- _Entries shown_:
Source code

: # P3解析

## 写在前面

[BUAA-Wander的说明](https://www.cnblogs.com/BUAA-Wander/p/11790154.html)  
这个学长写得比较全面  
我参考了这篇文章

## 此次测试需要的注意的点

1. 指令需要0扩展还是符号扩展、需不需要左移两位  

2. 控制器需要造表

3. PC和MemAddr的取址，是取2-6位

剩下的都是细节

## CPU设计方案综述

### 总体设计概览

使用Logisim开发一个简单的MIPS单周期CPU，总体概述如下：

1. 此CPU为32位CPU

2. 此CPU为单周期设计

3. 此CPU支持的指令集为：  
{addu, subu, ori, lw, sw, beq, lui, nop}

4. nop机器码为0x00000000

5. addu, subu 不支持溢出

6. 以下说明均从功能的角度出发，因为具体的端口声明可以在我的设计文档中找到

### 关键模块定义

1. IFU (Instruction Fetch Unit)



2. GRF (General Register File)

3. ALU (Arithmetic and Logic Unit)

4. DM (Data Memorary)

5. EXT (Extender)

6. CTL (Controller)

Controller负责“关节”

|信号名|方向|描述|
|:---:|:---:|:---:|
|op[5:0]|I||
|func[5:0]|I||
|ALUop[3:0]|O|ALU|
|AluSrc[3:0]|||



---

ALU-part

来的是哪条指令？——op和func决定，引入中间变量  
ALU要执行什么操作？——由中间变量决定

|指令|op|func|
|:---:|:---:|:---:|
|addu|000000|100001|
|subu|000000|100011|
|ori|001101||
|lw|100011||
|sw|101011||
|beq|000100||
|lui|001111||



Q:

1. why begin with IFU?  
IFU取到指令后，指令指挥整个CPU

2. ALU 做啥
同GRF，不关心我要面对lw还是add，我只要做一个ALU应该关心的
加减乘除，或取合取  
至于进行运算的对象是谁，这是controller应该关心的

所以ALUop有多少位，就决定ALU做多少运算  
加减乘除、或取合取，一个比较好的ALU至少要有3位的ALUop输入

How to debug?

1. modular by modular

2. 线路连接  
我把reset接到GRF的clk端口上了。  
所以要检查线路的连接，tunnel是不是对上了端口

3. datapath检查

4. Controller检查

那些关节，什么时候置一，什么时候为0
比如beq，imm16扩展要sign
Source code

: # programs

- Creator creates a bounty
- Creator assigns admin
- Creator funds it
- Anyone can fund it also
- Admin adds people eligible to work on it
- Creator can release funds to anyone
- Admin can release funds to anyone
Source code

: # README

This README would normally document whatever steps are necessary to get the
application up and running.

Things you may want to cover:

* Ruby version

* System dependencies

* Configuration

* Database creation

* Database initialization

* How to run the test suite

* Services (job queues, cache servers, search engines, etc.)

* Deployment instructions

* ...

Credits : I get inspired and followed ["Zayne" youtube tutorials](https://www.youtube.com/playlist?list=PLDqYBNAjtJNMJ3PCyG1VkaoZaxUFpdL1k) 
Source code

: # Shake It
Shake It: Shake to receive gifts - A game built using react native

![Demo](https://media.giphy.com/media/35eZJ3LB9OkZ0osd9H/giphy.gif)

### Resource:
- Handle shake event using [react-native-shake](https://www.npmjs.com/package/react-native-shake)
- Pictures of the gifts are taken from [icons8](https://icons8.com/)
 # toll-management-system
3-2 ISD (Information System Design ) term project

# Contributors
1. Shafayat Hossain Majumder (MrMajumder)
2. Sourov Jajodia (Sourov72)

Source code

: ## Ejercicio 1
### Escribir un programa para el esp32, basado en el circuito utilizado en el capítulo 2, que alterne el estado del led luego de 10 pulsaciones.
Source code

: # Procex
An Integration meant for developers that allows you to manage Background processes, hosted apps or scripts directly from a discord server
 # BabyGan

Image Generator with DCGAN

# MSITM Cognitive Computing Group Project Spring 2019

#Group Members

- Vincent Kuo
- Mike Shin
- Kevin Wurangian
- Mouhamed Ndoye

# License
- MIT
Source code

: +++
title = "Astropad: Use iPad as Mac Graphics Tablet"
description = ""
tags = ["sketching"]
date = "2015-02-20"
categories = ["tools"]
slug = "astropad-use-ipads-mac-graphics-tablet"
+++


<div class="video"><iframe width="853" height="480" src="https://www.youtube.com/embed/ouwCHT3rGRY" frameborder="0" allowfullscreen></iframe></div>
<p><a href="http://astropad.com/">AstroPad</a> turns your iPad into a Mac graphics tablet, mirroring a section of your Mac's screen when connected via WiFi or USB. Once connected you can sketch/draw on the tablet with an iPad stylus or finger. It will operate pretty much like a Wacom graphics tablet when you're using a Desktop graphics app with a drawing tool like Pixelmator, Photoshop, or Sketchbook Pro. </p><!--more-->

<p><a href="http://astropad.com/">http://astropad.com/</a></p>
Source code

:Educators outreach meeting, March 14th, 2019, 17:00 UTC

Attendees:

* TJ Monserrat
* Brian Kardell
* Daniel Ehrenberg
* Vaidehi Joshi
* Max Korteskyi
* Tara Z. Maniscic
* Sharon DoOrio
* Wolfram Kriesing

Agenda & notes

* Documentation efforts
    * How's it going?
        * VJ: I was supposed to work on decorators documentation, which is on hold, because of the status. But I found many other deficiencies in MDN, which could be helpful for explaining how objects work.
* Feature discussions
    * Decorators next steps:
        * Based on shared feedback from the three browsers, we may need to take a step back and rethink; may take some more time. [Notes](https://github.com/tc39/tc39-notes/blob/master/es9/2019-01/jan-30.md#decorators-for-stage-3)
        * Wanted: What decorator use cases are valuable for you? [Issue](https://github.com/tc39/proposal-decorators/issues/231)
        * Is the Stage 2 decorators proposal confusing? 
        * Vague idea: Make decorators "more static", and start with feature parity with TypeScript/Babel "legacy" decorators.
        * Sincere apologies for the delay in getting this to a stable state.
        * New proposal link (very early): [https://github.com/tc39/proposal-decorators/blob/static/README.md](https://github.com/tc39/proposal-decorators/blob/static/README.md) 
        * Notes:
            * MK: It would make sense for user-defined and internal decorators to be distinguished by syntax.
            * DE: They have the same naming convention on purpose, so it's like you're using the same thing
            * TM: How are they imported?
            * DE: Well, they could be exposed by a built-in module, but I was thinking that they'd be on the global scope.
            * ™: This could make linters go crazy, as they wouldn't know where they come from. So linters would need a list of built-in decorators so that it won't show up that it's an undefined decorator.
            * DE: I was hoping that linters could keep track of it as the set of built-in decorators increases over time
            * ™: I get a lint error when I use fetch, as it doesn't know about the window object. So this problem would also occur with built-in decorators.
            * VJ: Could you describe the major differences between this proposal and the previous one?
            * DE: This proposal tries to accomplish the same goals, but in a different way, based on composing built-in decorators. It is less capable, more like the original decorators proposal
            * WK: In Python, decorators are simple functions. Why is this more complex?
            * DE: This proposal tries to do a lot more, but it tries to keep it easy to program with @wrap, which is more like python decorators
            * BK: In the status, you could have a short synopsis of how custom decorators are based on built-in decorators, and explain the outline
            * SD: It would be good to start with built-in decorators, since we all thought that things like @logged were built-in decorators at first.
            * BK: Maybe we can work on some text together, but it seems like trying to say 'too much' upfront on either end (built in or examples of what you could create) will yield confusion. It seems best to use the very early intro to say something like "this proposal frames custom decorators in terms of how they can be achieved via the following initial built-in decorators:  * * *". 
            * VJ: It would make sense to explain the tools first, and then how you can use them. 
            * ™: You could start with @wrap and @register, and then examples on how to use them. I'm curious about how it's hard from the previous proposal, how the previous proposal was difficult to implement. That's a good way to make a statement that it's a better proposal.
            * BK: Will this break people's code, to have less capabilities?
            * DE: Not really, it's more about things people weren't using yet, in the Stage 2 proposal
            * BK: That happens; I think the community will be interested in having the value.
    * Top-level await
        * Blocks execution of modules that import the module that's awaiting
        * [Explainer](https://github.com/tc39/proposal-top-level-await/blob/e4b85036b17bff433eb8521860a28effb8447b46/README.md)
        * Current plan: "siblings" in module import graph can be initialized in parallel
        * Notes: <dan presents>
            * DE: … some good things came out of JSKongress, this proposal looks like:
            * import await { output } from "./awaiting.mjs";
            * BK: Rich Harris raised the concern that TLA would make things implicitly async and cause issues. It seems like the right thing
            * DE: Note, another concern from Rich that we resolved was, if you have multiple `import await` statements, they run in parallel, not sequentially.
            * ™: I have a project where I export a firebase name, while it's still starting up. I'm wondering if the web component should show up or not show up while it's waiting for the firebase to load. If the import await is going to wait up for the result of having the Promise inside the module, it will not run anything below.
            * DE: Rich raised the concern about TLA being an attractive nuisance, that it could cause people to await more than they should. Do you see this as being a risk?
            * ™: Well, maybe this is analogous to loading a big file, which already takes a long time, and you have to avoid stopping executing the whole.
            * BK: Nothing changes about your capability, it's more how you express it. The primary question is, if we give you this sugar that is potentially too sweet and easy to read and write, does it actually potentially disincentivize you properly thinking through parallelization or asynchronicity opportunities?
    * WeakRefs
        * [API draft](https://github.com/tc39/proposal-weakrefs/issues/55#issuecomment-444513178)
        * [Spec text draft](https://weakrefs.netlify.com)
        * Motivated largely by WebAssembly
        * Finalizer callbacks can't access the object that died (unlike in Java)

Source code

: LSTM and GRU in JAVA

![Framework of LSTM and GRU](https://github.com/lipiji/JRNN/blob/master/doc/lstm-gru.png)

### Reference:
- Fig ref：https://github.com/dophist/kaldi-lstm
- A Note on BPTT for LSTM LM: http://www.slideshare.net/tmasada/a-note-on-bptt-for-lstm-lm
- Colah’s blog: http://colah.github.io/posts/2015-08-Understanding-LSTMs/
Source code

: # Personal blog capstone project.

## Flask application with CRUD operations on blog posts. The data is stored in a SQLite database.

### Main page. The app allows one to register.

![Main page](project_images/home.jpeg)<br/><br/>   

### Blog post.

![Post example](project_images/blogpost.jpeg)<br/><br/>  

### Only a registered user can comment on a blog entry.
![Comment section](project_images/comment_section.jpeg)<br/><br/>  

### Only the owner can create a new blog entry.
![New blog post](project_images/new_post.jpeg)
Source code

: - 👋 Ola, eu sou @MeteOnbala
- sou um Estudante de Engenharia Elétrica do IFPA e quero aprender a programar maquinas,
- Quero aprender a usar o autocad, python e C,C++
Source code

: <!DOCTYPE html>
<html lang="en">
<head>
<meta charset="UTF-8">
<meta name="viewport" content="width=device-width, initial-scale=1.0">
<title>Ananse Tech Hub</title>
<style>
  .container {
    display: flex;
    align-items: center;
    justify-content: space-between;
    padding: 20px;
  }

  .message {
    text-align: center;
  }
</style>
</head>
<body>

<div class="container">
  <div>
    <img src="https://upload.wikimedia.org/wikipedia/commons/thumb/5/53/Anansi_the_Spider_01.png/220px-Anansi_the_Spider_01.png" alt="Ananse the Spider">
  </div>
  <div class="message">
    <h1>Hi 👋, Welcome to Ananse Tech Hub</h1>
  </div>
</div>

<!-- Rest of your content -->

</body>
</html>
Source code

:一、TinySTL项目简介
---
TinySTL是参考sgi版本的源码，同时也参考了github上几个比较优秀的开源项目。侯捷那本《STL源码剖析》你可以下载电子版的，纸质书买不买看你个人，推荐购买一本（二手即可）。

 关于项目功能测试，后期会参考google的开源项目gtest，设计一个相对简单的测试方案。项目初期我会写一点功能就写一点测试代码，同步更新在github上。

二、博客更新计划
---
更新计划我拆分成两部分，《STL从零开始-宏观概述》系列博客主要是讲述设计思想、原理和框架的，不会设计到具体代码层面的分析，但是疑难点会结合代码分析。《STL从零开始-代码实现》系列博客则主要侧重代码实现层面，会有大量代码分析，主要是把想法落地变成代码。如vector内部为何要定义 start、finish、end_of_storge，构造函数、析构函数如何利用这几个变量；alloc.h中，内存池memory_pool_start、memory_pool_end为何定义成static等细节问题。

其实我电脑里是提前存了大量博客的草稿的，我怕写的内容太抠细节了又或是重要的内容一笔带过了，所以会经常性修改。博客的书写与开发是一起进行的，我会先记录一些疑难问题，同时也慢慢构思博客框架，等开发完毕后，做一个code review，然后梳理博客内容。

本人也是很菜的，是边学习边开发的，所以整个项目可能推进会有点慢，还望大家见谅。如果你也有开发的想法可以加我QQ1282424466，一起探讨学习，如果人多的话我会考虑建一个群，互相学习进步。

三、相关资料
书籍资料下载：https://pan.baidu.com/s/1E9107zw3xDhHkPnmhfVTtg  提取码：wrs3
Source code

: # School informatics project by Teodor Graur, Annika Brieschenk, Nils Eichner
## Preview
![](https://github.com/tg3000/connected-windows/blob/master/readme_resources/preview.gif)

- _What is being asked_: Using the entries above, return each line in which the word "Main" occurs.

- _Answer to the exercise_:
### Main page. The app allows one to register.
![Main page](project_images/home.jpeg)<br/><br/>   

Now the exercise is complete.